Instructions for the task |
Both the line containing "Los robots autónomos" and the line containing "y características distintivas." belong to the span. Output exactly that span from the listing below, and nothing outside it.

The data |
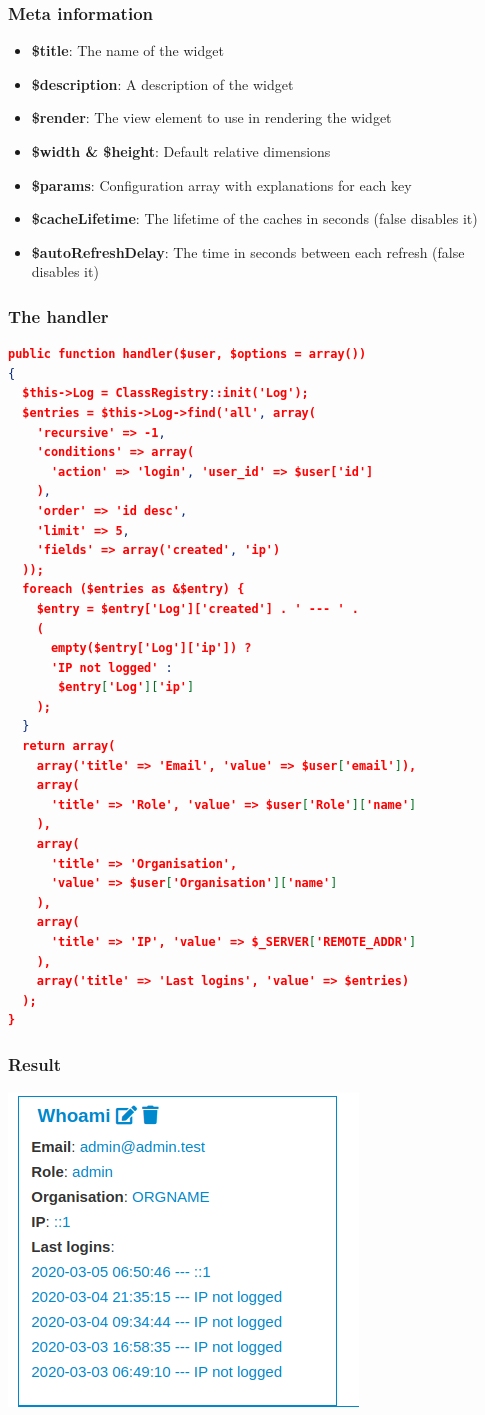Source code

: \begin{frame}
  \frametitle{Meta information}
  \begin{itemize}
    \item {\bf \$title}: The name of the widget
    \item {\bf \$description}: A description of the widget
    \item {\bf \$render}: The view element to use in rendering the widget
    \item {\bf \$width \& \$height}: Default relative dimensions
    \item {\bf \$params}: Configuration array with explanations for each key
    \item {\bf \$cacheLifetime}: The lifetime of the caches in seconds (false disables it)
    \item {\bf \$autoRefreshDelay}: The time in seconds between each refresh (false disables it)
  \end{itemize}
  
\end{frame}

\begin{frame}[fragile]
  \frametitle{The handler}
    \begin{adjustbox}{height=4cm,keepaspectratio}
        \begin{lstlisting}[language=json,firstnumber=1]
public function handler($user, $options = array())
{
  $this->Log = ClassRegistry::init('Log');
  $entries = $this->Log->find('all', array(
    'recursive' => -1,
    'conditions' => array(
      'action' => 'login', 'user_id' => $user['id']
    ),
    'order' => 'id desc',
    'limit' => 5,
    'fields' => array('created', 'ip')
  ));
  foreach ($entries as &$entry) {
    $entry = $entry['Log']['created'] . ' --- ' .
    (
      empty($entry['Log']['ip']) ?
      'IP not logged' :
       $entry['Log']['ip']
    );
  }
  return array(
    array('title' => 'Email', 'value' => $user['email']),
    array(
      'title' => 'Role', 'value' => $user['Role']['name']
    ),
    array(
      'title' => 'Organisation',
      'value' => $user['Organisation']['name']
    ),
    array(
      'title' => 'IP', 'value' => $_SERVER['REMOTE_ADDR']
    ),
    array('title' => 'Last logins', 'value' => $entries)
  );
}
        \end{lstlisting}
    \end{adjustbox}
\end{frame}

\begin{frame}
  \frametitle{Result}
  \begin{center}
    \includegraphics[scale=0.5]{whoami.png}
  \end{center}
\end{frame}

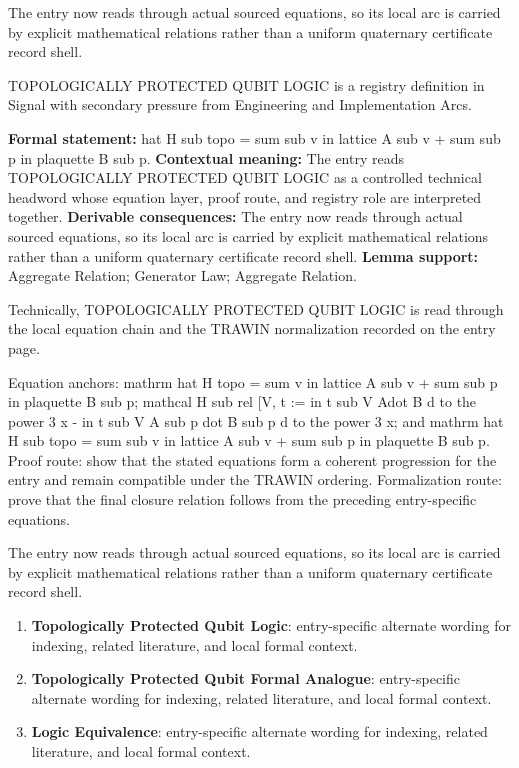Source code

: The entry now reads through actual sourced equations, so its local arc is carried by explicit mathematical relations rather than a uniform quaternary certificate record shell.
\clearpage


\begingroup\small
{}
TOPOLOGICALLY PROTECTED QUBIT LOGIC is a registry definition in Signal with secondary pressure from Engineering and Implementation Arcs.

\begingroup\footnotesize\setlength{\emergencystretch}{3em}\sloppy
\textbf{Formal statement:} hat H sub topo = sum sub v in lattice A sub v + sum sub p in plaquette B sub p. \textbf{Contextual meaning:} The entry reads TOPOLOGICALLY PROTECTED QUBIT LOGIC as a controlled technical headword whose equation layer, proof route, and registry role are interpreted together. \textbf{Derivable consequences:} The entry now reads through actual sourced equations, so its local arc is carried by explicit mathematical relations rather than a uniform quaternary certificate record shell. \textbf{Lemma support:} Aggregate Relation; Generator Law; Aggregate Relation.\par
\endgroup

Technically, TOPOLOGICALLY PROTECTED QUBIT LOGIC is read through the local equation chain and the TRAWIN normalization recorded on the entry page.

Equation anchors: mathrm hat H topo = sum v in lattice A sub v + sum sub p in plaquette B sub p; mathcal H sub rel [V, t := in t sub V Adot B d to the power 3 x - in t sub V A sub p dot B sub p d to the power 3 x; and mathrm hat H sub topo = sum sub v in lattice A sub v + sum sub p in plaquette B sub p. Proof route: show that the stated equations form a coherent progression for the entry and remain compatible under the TRAWIN ordering. Formalization route: prove that the final closure relation follows from the preceding entry-specific equations.

The entry now reads through actual sourced equations, so its local arc is carried by explicit mathematical relations rather than a uniform quaternary certificate record shell.
\endgroup

\begin{enumerate}[leftmargin=1.6em,itemsep=6pt,topsep=4pt]
\item \textbf{Topologically Protected Qubit Logic}: entry-specific alternate wording for indexing, related literature, and local formal context.
\item \textbf{Topologically Protected Qubit Formal Analogue}: entry-specific alternate wording for indexing, related literature, and local formal context.
\item \textbf{Logic Equivalence}: entry-specific alternate wording for indexing, related literature, and local formal context.
\end{enumerate}

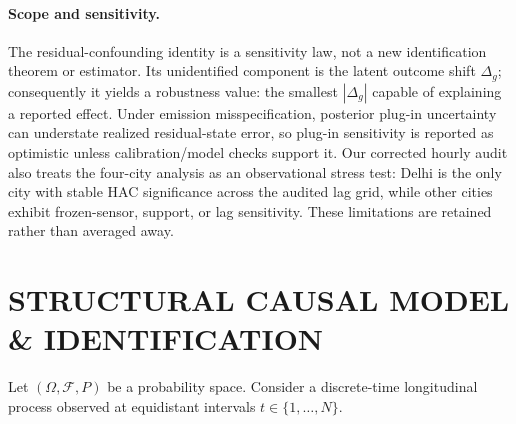 \documentclass[twoside]{article}
\theoremstyle{definition}
\begin{document}
\paragraph{Scope and sensitivity.} The residual-confounding identity is a sensitivity law, not a new identification theorem or estimator. Its unidentified component is the latent outcome shift $\Delta_g$; consequently it yields a robustness value: the smallest $|\Delta_g|$ capable of explaining a reported effect. Under emission misspecification, posterior plug-in uncertainty can understate realized residual-state error, so plug-in sensitivity is reported as optimistic unless calibration/model checks support it. Our corrected hourly audit also treats the four-city analysis as an observational stress test: Delhi is the only city with stable HAC significance across the audited lag grid, while other cities exhibit frozen-sensor, support, or lag sensitivity. These limitations are retained rather than averaged away.

\section{STRUCTURAL CAUSAL MODEL \& IDENTIFICATION}
\label{sec:setup}

Let $(\Omega, \mathcal{F}, P)$ be a probability space. Consider a discrete-time longitudinal process observed at equidistant intervals $t \in \{1, \dots, N\}$.
\end{document}
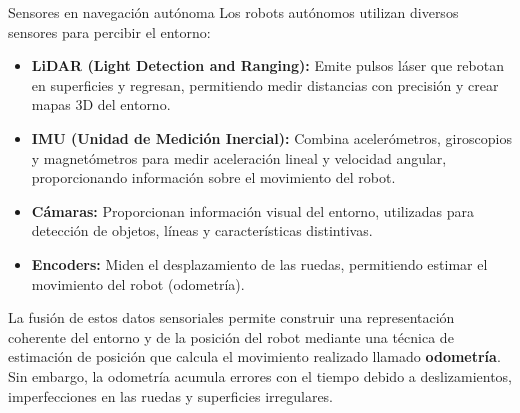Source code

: \documentclass[10pt]{beamer}
\begin{document}
        \begin{frame}{Sensores en navegación autónoma}
            Los robots autónomos utilizan diversos sensores para percibir el entorno:
            \begin{itemize}
            \item \textbf{LiDAR (Light Detection and Ranging):} Emite pulsos láser que rebotan en superficies y regresan, permitiendo medir distancias con precisión y crear mapas 3D del entorno.
            \item \textbf{IMU (Unidad de Medición Inercial):} Combina acelerómetros, giroscopios y magnetómetros para medir aceleración lineal y velocidad angular, proporcionando información sobre el movimiento del robot.
            \item \textbf{Cámaras:} Proporcionan información visual del entorno, utilizadas para detección de objetos, líneas y características distintivas.
            \item \textbf{Encoders:} Miden el desplazamiento de las ruedas, permitiendo estimar el movimiento del robot (odometría).
            \end{itemize}
            La fusión de estos datos sensoriales permite construir una representación coherente del entorno y de la posición del robot mediante una técnica de estimación de posición 
            que calcula el movimiento realizado llamado \textbf{odometría}.\\
            Sin embargo, la odometría acumula errores con el tiempo debido a deslizamientos, imperfecciones en las ruedas y superficies irregulares.
            \end{frame}
\end{document}
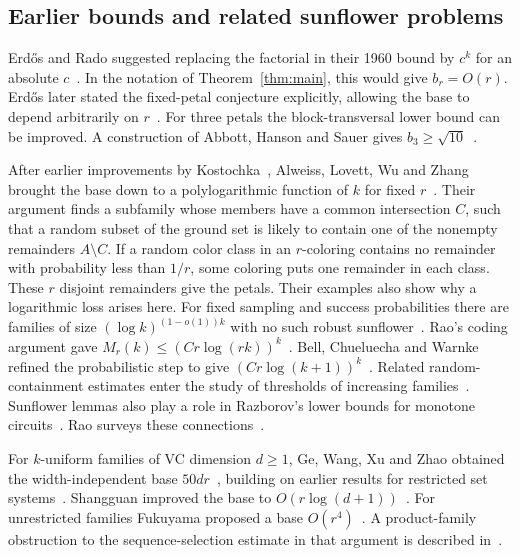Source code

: \subsection{Earlier bounds and related sunflower problems}\label{sec:history}

Erd\H{o}s and Rado suggested replacing the factorial in their 1960
bound by \(c^k\) for an absolute \(c\)~\cite[p.~86]{ER}. In the
notation of Theorem~\ref{thm:main}, this would give \(b_r=O(r)\).
Erd\H{o}s later stated the fixed-petal conjecture explicitly, allowing
the base to depend arbitrarily on \(r\)~\cite[Section~4]{ERstrong}.
For three petals the block-transversal lower bound can be improved.
A construction of Abbott, Hanson and Sauer gives
\(b_3\ge\sqrt{10}\)~\cite{AHS}.

After earlier improvements by Kostochka~\cite{Kostochka}, Alweiss,
Lovett, Wu and Zhang brought the base down to a polylogarithmic
function of \(k\) for fixed \(r\)~\cite{ALWZ}. Their argument finds a
subfamily whose members have a common intersection \(C\), such that
a random subset of the ground set is likely to contain one of the
nonempty remainders \(A\setminus C\). If a random color class in
an \(r\)-coloring contains no remainder with probability less than
\(1/r\), some coloring puts one remainder in each class. These
\(r\) disjoint remainders give the petals. Their examples also show why a logarithmic loss
arises here. For fixed sampling and success probabilities there are
families of size \((\log k)^{(1-o(1))k}\) with no such robust
sunflower~\cite[Section~3]{ALWZ}. Rao's coding argument gave
\(M_r(k)\le (Cr\log(rk))^k\)~\cite{Rao}. Bell, Chueluecha and Warnke
refined the probabilistic step to give \((Cr\log(k+1))^k\)~\cite{BCW}.
Related random-containment estimates enter the study of thresholds of
increasing families~\cite{Thresholds,PP}. Sunflower lemmas also play
a role in Razborov's lower bounds for monotone
circuits~\cite{Razborov}. Rao surveys these connections~\cite{RaoSurvey}.

For \(k\)-uniform families of VC dimension \(d\ge1\), Ge, Wang, Xu and Zhao
obtained the width-independent base \(50dr\)~\cite[Theorem~1.1]{VC},
building on earlier results for restricted set
systems~\cite{FPS,vcsmall}. Shangguan improved the base to
\(O(r\log(d+1))\)~\cite[Corollary~1.4]{Shangguan}. For unrestricted
families Fukuyama proposed a base \(O(r^4)\)~\cite{Fukuyama}.
A product-family obstruction to the sequence-selection estimate in
that argument is described in~\cite{Plasma}.


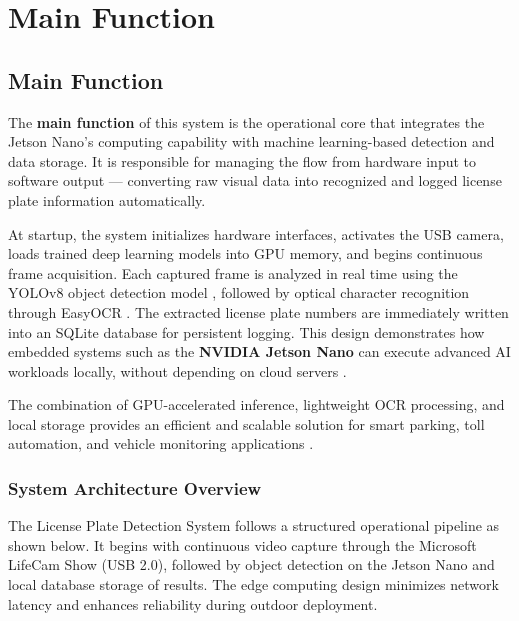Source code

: %
%

\chapter{Main Function}
\section{Main Function}

The \textbf{main function} of this system is the operational core that integrates the Jetson Nano’s computing capability with machine learning-based detection and data storage.  
It is responsible for managing the flow from hardware input to software output — converting raw visual data into recognized and logged license plate information automatically.  

At startup, the system initializes hardware interfaces, activates the USB camera, loads trained deep learning models into GPU memory, and begins continuous frame acquisition.  
Each captured frame is analyzed in real time using the YOLOv8 object detection model \cite{ultralytics2023yolo}, followed by optical character recognition through EasyOCR \cite{jaided2021easyocr}.  
The extracted license plate numbers are immediately written into an SQLite database for persistent logging.  
This design demonstrates how embedded systems such as the \textbf{NVIDIA Jetson Nano} can execute advanced AI workloads locally, without depending on cloud servers \cite{nvidia2024jetson}.  

The combination of GPU-accelerated inference, lightweight OCR processing, and local storage provides an efficient and scalable solution for smart parking, toll automation, and vehicle monitoring applications \cite{pathak2023edgeai}.

\subsection{System Architecture Overview}

The License Plate Detection System follows a structured operational pipeline as shown below.  
It begins with continuous video capture through the Microsoft LifeCam Show (USB 2.0), followed by object detection on the Jetson Nano and local database storage of results.  
The edge computing design minimizes network latency and enhances reliability during outdoor deployment.

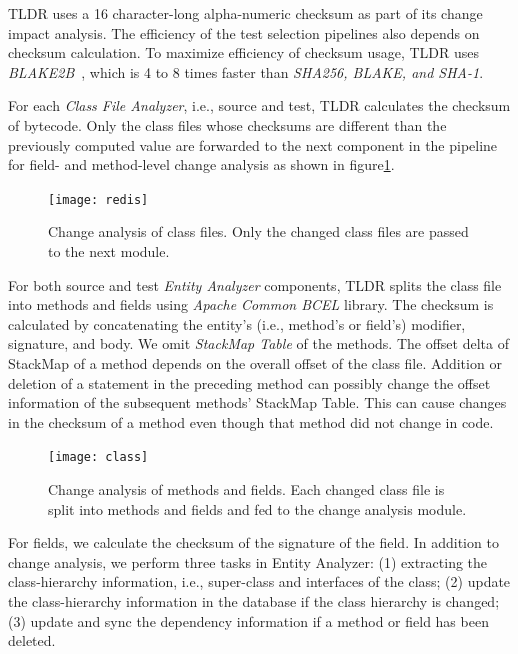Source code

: TLDR uses a 16 character-long alpha-numeric checksum as part of its change impact analysis. The efficiency of the test selection pipelines also depends on checksum calculation. To maximize efficiency of checksum usage, TLDR uses \textit{BLAKE2B}~\cite{aumasson2013blake2}, which is 4 to 8 times faster than \textit{SHA256, BLAKE, and SHA-1}. 

For each \textit{Class File Analyzer}, i.e., source and test, TLDR calculates the checksum of bytecode. Only the class files whose checksums are different than the previously computed value are forwarded to the next component in the pipeline for field- and method-level change analysis as shown in figure\ref{fig:change_class}. 

\begin{figure}
\begin{center}
  \texttt{[image: redis]}
  \caption{Change analysis of class files. Only the changed class files are passed to the next module.}
  \label{fig:change_class}
\end{center}
\end{figure}

For both source and test \textit{Entity Analyzer} components, TLDR splits the class file into methods and fields using \textit{Apache Common BCEL} library. The checksum is calculated by concatenating the entity's (i.e., method's or field's) modifier, signature, and body. We omit \textit{StackMap Table} of the methods. The offset delta of StackMap of a method depends on the overall offset of the class file. Addition or deletion of a statement in the preceding method can possibly change the offset information of the subsequent methods' StackMap Table. This can cause changes in the checksum of a method even though that method did not change in code. 


\begin{figure}
\begin{center}
  \texttt{[image: class]}
  \caption{Change analysis of methods and fields. Each changed class file is split into methods and fields and fed to the change analysis module.}
  \label{fig:change_method}
\end{center}
\end{figure}


For fields, we calculate the checksum of the signature of the field. In addition to change analysis, we perform three tasks in Entity Analyzer: (1) extracting the class-hierarchy information, i.e., super-class and interfaces of the class; (2) update the class-hierarchy information in the database if the class hierarchy is changed; (3) update and sync the dependency information if a method or field has been deleted.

Answer space |
            Los robots autónomos utilizan diversos sensores para percibir el entorno:
            \begin{itemize}
            \item \textbf{LiDAR (Light Detection and Ranging):} Emite pulsos láser que rebotan en superficies y regresan, permitiendo medir distancias con precisión y crear mapas 3D del entorno.
            \item \textbf{IMU (Unidad de Medición Inercial):} Combina acelerómetros, giroscopios y magnetómetros para medir aceleración lineal y velocidad angular, proporcionando información sobre el movimiento del robot.
            \item \textbf{Cámaras:} Proporcionan información visual del entorno, utilizadas para detección de objetos, líneas y características distintivas.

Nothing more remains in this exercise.